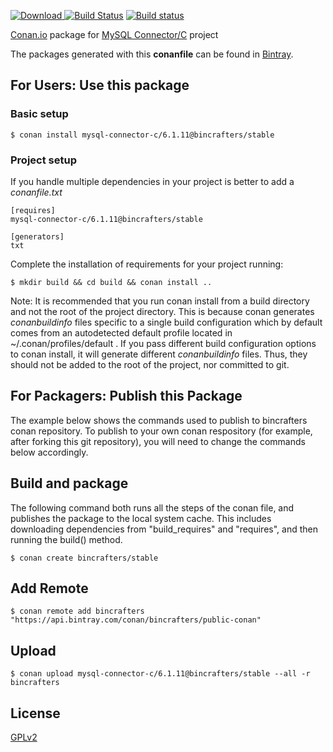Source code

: [![Download](https://api.bintray.com/packages/bincrafters/public-conan/mysql-connector-c%3Abincrafters/images/download.svg) ](https://bintray.com/bincrafters/public-conan/mysql-connector-c%3Abincrafters/_latestVersion)
[![Build Status](https://api.travis-ci.org/bincrafters/conan-mysql-connector-c.svg?branch=testing%2F6.11.1)](https://travis-ci.org/bincrafters/conan-mysql-connector-c)
[![Build status](https://ci.appveyor.com/api/projects/status/wljr6e0iy9p9cir0?svg=true)](https://ci.appveyor.com/project/BinCrafters/conan-mysql-connector-c)

[Conan.io](https://conan.io) package for [MySQL Connector/C](https://dev.mysql.com/downloads/connector/c/) project

The packages generated with this **conanfile** can be found in [Bintray](https://bintray.com/bincrafters/public-conan/mysql-connector-c%3Abincrafters).

## For Users: Use this package

### Basic setup

    $ conan install mysql-connector-c/6.1.11@bincrafters/stable

### Project setup

If you handle multiple dependencies in your project is better to add a *conanfile.txt*

    [requires]
    mysql-connector-c/6.1.11@bincrafters/stable

    [generators]
    txt

Complete the installation of requirements for your project running:

    $ mkdir build && cd build && conan install ..

Note: It is recommended that you run conan install from a build directory and not the root of the project directory.  This is because conan generates *conanbuildinfo* files specific to a single build configuration which by default comes from an autodetected default profile located in ~/.conan/profiles/default .  If you pass different build configuration options to conan install, it will generate different *conanbuildinfo* files.  Thus, they should not be added to the root of the project, nor committed to git.

## For Packagers: Publish this Package

The example below shows the commands used to publish to bincrafters conan repository. To publish to your own conan respository (for example, after forking this git repository), you will need to change the commands below accordingly.

## Build and package

The following command both runs all the steps of the conan file, and publishes the package to the local system cache.  This includes downloading dependencies from "build_requires" and "requires", and then running the build() method.

    $ conan create bincrafters/stable

## Add Remote

    $ conan remote add bincrafters "https://api.bintray.com/conan/bincrafters/public-conan"

## Upload

    $ conan upload mysql-connector-c/6.1.11@bincrafters/stable --all -r bincrafters

## License
[GPLv2](http://www.gnu.org/licenses/old-licenses/gpl-2.0.html)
-*-
* Your assignment
Which lines in the listing above include the string "https"? Copy each of them.

* Solution to this problem
: [![Download](https://api.bintray.com/packages/bincrafters/public-conan/mysql-connector-c%3Abincrafters/images/download.svg) ](https://bintray.com/bincrafters/public-conan/mysql-connector-c%3Abincrafters/_latestVersion)
[![Build Status](https://api.travis-ci.org/bincrafters/conan-mysql-connector-c.svg?branch=testing%2F6.11.1)](https://travis-ci.org/bincrafters/conan-mysql-connector-c)
[![Build status](https://ci.appveyor.com/api/projects/status/wljr6e0iy9p9cir0?svg=true)](https://ci.appveyor.com/project/BinCrafters/conan-mysql-connector-c)
[Conan.io](https://conan.io) package for [MySQL Connector/C](https://dev.mysql.com/downloads/connector/c/) project
The packages generated with this **conanfile** can be found in [Bintray](https://bintray.com/bincrafters/public-conan/mysql-connector-c%3Abincrafters).
    $ conan remote add bincrafters "https://api.bintray.com/conan/bincrafters/public-conan"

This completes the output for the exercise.